Source texts of formatted documents
════════════════════

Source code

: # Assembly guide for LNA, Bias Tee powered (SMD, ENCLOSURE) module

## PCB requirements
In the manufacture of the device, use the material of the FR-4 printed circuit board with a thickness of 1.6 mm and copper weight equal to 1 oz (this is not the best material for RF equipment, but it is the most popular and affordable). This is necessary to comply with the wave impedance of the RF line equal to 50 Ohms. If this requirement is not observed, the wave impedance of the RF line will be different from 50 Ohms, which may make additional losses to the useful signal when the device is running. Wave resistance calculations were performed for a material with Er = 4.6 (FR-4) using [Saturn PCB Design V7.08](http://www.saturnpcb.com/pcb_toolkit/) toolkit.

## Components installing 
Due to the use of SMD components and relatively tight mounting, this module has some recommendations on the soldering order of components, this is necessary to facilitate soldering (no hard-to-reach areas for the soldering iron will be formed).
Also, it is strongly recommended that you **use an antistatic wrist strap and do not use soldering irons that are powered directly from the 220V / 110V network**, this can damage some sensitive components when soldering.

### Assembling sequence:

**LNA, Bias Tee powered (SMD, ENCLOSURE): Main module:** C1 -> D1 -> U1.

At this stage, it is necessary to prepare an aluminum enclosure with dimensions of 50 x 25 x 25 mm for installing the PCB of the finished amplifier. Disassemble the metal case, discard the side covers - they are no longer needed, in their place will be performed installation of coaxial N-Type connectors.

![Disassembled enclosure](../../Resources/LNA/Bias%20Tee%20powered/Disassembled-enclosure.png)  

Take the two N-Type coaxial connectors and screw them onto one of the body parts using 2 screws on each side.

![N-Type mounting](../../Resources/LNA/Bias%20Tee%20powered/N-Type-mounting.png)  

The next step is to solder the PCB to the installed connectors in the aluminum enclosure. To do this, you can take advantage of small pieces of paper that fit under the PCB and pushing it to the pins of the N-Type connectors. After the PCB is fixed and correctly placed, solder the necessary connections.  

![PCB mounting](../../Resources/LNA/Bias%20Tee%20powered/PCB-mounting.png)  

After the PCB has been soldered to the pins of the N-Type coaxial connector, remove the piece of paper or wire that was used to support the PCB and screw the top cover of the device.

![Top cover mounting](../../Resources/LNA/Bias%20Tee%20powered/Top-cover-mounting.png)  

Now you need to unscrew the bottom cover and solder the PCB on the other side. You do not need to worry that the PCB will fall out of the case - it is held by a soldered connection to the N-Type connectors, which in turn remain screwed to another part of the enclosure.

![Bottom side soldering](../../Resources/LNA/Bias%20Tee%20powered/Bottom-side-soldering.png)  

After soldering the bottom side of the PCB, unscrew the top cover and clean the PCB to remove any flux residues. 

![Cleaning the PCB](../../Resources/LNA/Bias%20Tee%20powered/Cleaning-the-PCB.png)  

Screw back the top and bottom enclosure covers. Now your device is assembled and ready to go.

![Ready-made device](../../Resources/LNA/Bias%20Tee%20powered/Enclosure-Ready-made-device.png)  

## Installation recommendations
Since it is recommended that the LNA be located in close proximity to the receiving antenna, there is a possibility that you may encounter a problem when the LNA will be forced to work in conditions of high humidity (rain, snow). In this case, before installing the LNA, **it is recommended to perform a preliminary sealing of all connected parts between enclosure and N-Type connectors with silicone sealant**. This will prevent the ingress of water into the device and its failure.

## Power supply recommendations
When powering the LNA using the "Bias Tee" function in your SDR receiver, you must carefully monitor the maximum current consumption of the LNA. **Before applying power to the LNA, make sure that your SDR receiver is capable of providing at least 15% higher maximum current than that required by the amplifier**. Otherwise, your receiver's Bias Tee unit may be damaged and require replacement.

════════════════════

Among the entries above, which lines include "covers"? List them all.

At this stage, it is necessary to prepare an aluminum enclosure with dimensions of 50 x 25 x 25 mm for installing the PCB of the finished amplifier. Disassemble the metal case, discard the side covers - they are no longer needed, in their place will be performed installation of coaxial N-Type connectors.
Screw back the top and bottom enclosure covers. Now your device is assembled and ready to go.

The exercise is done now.